1. The Masterplan
2. Rulers of the Mind
3. Watching the Skies
4. State of Paralysis
5. The Encounter
6. Mark of the Triangle
7. Dark Waters
8. Different Worlds
9. Misled
Rok Wydania: 2001
Wydawca: Inside Out
Był rok 2001, mniej więcej w tym samym okresie ukazały się na rynku dwie
wyborne płyty, które chyba do dzisiaj cieszą uszy wszystkich
zwolenników progmetalowego grania. Pierwsza z nich to Ark „Burn The
Sun”, druga to oczywiście Evergrey „In Search of Truth”. Cechą wspólną
krążków jest to, że wyróżniają się jeżeli chodzi o kwestie wokalne.

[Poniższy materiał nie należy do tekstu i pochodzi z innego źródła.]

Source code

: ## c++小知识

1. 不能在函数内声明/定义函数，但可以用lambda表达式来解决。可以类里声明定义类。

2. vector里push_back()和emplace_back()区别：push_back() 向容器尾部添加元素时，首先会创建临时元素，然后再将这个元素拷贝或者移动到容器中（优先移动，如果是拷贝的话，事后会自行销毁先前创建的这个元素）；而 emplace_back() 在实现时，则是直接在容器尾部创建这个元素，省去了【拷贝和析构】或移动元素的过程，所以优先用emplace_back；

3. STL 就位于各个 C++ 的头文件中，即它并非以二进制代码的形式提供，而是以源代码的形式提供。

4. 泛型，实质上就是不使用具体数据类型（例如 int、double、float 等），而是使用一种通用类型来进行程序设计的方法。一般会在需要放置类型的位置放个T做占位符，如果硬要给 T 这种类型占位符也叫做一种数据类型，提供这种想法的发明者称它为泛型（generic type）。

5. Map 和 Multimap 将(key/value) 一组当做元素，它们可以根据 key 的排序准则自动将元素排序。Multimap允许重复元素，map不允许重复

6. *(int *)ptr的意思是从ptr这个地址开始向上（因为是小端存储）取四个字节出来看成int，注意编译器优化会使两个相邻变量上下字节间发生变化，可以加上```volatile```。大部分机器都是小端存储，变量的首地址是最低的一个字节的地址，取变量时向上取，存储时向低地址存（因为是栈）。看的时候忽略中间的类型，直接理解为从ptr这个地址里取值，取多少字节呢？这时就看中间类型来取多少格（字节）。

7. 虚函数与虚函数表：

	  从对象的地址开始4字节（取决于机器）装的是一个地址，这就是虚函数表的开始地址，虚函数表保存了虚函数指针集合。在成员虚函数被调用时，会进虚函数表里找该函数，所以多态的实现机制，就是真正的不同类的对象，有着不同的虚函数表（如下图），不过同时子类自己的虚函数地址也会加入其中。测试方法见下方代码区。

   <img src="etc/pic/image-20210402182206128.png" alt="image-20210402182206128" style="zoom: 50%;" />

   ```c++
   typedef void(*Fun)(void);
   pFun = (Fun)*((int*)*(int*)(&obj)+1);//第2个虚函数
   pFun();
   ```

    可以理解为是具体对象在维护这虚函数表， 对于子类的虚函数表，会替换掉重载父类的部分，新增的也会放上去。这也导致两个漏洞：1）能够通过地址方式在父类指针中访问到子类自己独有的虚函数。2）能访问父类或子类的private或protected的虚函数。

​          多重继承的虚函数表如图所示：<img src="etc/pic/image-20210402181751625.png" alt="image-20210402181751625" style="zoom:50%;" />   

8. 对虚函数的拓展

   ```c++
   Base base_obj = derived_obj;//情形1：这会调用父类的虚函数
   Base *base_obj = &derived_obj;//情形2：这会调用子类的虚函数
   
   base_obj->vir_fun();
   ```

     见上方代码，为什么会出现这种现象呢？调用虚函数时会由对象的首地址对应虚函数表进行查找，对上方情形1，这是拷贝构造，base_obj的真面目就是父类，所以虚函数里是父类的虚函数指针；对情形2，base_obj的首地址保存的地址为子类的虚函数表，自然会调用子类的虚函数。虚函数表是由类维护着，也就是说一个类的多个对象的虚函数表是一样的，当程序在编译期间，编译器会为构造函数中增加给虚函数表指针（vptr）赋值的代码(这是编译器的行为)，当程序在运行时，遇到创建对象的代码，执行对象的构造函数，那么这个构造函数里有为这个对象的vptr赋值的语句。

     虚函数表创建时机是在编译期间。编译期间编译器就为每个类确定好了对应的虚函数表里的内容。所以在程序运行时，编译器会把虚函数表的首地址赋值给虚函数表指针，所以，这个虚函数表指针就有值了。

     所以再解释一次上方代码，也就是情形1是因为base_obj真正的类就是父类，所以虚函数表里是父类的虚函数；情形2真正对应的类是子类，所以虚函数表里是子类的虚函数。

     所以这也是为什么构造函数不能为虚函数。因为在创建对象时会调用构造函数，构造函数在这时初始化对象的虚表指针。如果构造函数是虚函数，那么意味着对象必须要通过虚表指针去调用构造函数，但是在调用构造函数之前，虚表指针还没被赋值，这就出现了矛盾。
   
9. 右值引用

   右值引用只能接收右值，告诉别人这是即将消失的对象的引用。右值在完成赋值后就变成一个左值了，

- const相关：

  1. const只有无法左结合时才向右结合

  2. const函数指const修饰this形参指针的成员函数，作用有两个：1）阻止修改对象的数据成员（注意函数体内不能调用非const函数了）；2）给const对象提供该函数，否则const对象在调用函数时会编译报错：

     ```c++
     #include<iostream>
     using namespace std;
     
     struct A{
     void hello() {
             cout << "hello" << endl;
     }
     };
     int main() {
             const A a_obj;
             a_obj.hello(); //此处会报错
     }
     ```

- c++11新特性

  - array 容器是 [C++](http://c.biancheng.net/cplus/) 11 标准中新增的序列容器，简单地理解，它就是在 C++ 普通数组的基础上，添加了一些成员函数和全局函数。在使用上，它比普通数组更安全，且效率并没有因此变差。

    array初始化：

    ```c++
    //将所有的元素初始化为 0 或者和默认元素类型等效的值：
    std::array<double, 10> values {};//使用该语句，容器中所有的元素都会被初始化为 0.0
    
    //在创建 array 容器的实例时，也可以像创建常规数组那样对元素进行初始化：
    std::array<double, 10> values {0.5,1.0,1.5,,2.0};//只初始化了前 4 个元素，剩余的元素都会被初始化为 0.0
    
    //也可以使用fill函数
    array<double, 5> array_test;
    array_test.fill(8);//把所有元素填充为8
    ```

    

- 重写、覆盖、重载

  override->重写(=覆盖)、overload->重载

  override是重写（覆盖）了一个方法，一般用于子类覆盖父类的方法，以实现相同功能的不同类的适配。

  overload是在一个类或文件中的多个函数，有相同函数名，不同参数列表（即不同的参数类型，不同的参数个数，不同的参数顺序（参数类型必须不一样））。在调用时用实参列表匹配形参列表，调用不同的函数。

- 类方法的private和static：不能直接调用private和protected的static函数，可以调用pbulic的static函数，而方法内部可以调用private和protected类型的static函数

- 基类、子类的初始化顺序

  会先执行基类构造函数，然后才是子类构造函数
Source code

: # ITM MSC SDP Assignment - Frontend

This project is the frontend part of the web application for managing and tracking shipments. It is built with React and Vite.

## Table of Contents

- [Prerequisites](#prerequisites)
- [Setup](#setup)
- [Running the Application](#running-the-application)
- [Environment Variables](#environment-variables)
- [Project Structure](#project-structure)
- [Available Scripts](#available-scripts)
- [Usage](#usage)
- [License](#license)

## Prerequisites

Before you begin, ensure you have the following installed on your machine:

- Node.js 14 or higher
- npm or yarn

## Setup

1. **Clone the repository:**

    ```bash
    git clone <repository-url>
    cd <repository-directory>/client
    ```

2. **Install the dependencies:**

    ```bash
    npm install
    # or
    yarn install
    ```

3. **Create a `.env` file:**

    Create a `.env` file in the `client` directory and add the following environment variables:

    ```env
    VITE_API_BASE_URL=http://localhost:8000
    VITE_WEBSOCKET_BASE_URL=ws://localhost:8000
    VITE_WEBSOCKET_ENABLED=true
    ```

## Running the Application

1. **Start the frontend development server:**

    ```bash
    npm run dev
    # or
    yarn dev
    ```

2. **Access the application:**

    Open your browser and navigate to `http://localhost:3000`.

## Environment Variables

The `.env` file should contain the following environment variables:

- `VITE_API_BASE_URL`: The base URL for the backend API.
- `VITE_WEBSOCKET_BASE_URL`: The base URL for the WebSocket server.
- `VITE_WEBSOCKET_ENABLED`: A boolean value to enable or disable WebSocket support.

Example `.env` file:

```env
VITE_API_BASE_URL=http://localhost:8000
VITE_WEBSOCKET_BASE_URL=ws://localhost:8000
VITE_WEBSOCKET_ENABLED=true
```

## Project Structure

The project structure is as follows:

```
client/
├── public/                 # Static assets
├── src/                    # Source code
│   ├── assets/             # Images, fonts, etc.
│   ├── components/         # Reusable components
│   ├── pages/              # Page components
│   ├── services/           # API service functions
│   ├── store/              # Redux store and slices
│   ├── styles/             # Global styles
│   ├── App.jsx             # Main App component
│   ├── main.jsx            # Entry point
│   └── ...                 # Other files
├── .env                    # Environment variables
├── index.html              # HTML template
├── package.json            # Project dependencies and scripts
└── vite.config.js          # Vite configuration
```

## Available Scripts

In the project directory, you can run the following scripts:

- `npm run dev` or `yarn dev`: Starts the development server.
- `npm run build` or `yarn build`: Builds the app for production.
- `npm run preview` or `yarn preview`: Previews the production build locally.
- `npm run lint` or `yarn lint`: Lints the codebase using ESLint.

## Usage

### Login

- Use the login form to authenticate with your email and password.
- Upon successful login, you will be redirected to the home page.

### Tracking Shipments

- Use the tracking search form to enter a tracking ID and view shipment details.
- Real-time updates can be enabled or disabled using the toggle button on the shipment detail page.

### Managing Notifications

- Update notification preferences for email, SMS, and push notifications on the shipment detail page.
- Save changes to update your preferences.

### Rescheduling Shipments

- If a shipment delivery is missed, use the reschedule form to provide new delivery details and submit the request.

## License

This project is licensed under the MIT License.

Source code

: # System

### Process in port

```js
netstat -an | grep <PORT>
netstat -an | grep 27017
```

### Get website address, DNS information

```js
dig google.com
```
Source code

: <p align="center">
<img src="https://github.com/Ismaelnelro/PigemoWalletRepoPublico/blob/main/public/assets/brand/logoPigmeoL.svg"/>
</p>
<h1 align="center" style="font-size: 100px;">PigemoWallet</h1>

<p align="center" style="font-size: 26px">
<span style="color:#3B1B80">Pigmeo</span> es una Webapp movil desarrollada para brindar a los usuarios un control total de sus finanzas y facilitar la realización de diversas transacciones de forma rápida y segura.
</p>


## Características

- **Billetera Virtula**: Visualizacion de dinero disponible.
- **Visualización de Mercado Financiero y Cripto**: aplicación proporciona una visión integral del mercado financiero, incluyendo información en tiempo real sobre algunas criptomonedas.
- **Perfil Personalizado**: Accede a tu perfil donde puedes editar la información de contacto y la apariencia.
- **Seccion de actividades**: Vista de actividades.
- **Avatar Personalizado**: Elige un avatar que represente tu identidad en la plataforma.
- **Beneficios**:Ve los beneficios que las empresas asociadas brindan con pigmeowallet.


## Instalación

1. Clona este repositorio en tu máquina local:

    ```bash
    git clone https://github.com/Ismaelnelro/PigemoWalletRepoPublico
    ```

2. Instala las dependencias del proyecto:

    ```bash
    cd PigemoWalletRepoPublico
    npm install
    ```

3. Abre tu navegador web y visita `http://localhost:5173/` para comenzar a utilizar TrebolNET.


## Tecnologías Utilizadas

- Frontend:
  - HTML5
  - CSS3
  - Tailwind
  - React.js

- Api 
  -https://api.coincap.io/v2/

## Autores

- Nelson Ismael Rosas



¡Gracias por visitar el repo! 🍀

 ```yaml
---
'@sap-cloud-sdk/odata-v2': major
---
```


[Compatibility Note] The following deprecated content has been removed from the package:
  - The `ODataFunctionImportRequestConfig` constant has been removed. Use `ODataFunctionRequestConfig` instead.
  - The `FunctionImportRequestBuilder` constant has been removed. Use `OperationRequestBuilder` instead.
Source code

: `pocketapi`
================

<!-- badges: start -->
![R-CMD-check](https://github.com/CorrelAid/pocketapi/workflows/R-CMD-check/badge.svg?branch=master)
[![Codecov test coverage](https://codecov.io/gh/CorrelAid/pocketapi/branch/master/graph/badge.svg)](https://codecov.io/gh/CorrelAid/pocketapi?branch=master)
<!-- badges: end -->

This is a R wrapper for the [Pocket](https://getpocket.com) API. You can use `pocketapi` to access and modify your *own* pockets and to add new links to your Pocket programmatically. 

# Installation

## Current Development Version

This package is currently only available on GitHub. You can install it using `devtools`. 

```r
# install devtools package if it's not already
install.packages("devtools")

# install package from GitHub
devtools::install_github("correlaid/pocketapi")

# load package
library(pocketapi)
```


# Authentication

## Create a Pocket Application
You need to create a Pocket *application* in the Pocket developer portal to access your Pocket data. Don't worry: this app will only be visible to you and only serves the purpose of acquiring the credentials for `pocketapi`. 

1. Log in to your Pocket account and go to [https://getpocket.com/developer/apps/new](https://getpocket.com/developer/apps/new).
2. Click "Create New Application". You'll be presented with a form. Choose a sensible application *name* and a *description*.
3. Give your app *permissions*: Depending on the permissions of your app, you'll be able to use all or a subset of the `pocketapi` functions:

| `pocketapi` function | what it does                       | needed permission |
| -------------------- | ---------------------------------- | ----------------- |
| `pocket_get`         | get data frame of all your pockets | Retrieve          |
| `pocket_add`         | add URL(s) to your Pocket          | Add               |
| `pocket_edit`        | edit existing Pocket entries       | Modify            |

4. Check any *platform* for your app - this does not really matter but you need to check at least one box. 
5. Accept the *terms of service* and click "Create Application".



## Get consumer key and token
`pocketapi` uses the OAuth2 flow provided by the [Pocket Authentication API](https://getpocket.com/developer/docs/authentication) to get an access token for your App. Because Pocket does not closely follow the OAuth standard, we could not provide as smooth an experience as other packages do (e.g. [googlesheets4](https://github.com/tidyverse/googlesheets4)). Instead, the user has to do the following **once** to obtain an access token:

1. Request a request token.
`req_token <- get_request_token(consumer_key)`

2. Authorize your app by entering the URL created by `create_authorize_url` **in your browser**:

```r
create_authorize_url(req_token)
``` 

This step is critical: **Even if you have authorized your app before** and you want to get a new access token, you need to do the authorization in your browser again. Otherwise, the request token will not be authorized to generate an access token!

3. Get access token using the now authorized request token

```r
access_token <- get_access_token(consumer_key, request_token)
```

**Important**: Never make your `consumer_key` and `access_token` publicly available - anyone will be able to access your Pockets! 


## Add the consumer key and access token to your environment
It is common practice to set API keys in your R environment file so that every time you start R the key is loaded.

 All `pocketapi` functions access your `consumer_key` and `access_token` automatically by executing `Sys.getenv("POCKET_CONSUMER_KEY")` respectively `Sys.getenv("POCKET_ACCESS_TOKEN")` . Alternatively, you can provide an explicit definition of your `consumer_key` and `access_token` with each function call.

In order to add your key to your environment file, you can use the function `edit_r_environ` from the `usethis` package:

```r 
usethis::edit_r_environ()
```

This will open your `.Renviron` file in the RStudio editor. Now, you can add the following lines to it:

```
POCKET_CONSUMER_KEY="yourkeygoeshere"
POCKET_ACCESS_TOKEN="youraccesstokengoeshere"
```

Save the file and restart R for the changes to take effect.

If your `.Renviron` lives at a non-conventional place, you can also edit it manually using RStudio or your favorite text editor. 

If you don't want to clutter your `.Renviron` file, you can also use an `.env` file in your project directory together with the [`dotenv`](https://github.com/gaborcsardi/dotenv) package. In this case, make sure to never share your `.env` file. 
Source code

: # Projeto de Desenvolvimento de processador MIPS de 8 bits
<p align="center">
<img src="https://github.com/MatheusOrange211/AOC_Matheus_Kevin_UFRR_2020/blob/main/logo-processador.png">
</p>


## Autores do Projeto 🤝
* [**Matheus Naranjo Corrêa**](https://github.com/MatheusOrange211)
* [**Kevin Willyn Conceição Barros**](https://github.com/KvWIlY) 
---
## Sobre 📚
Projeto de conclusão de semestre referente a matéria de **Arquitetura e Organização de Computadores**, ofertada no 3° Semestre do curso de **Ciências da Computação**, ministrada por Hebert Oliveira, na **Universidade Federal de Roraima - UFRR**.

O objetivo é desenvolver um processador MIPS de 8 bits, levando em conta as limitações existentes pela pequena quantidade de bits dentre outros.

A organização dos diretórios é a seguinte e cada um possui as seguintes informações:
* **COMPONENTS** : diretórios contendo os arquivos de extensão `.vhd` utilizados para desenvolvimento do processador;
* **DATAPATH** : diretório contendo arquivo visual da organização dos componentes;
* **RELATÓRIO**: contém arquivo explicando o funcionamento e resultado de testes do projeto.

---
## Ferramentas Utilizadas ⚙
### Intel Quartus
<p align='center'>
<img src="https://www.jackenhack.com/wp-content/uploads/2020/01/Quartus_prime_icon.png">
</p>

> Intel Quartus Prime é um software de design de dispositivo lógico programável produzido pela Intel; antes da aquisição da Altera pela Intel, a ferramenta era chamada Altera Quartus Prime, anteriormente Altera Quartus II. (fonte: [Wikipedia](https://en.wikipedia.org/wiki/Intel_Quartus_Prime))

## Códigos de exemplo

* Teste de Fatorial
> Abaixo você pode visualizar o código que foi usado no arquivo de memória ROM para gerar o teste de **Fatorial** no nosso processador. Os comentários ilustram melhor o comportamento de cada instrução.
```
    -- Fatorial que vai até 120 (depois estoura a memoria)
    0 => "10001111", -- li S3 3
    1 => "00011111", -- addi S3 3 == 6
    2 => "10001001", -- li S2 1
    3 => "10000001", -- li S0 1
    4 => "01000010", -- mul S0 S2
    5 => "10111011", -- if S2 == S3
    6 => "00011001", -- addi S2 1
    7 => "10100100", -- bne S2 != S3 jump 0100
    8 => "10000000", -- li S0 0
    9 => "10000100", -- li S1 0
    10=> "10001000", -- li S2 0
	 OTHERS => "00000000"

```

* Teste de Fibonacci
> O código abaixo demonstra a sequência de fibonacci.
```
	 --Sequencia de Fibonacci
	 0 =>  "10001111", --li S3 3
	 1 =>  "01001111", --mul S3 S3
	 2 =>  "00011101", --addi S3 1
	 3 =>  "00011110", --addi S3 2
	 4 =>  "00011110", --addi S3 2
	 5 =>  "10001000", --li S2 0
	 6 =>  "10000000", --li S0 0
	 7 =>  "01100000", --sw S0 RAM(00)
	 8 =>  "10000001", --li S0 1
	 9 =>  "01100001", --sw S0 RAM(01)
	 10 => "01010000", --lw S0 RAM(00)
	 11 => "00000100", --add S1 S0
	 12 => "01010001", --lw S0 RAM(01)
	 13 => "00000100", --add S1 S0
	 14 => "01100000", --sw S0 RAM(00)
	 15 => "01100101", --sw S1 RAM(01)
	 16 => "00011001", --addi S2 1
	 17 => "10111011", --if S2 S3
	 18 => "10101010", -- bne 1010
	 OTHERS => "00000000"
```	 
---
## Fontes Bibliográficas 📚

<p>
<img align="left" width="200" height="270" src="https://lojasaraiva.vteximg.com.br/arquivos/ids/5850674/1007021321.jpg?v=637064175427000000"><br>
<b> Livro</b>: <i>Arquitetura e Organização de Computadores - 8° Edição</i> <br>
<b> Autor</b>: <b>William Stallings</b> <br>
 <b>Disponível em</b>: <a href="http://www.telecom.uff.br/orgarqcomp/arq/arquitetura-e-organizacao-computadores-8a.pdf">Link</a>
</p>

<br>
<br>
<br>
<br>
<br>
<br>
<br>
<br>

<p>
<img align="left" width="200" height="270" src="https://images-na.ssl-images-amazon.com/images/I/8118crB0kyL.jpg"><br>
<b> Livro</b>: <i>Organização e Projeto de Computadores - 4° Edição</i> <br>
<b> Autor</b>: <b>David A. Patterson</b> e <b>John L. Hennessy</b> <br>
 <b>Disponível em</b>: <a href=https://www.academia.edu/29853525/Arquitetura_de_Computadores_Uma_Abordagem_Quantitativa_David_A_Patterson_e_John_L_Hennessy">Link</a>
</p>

Zarówno Jorn Lande jak i Tom Englund to wokaliści z najwyższej półki,
którzy bez problemu mogą konkurować z takimi rockowymi ikonami jak
chociażby Plant czy Coverdale.
Co więc takiego niezwykłego jest w tej płycie, że po prostu chce się do
niej wracać? Po pierwsze brzmienie charakteryzujące się niezwykła mocą,
która kontrastuje z dużą dozą niesamowitej wręcz, bardzo
charakterystycznej dla Evergrey melancholi. Mimo brzmieniowego ciężaru
jest tutaj miejsce na świetne motywy melodyczne i oczywiście wspomniany
wcześniej doskonały wokal. W porównaniu do pierwszej płyty „The Dark
Discovery”, Szwedzi zrobili w tym względzie niebywały progres. Do dnia
dzisiejszego „In Search of Truth” jest najbardziej lubianą przeze mnie
pozycją z ich dyskografii, każda kolejna potwierdzała klasę zespołu
(może za wyjątkiem kontrowersyjnej „Monday Morning Apocalypse”) ale
chyba nie przewyższała poziomem „In Search of Truth” choć to jest
oczywiście moje subiektywne zdanie.
„In Search of Truth” pozbawiona jest słabych momentów. Znakomity
początek: „The Masterplan” z wspaniałymi gitarowymi motywami oraz
rewlacyjnym brzmieniem klawiszy, majestatyczny „Rulers of The Mind”, z
udanym zwolnieniem w końcówce: wypowiadane przez Englunda jakby szeptem
słowa a po nich genialna solówka i pełne rozmachu symfoniczne
zakończenie. Liryczny, nieco mroczny „State of Paralysis” – tutaj
Englund pokazuje szczególnie swoje walory wokalne. Najbardziej chwytliwa
rzecz na płycie to chyba „The Encounter”, aż chce się wtórować z
wokalistą jego refren. Najdelikatniejszym spośród zamieszczonych na
płycie utworów jest natomiast niezwykle piękny, melancholijny „Different
Worlds”, w którym śpiew Englunda przechodzi momentami wręcz w szloch. I
solidne zakończenie – „Misled”.
Urzeka również okładka: swoim tajemniczym, nieco mrocznym klimatem odpowiednio ilustruje muzyczną zawartość płyty.
Norweski Ark niestety jest już legendą, Szwedzki Evergrey przeszedł próbę czasu i ma się dobrze!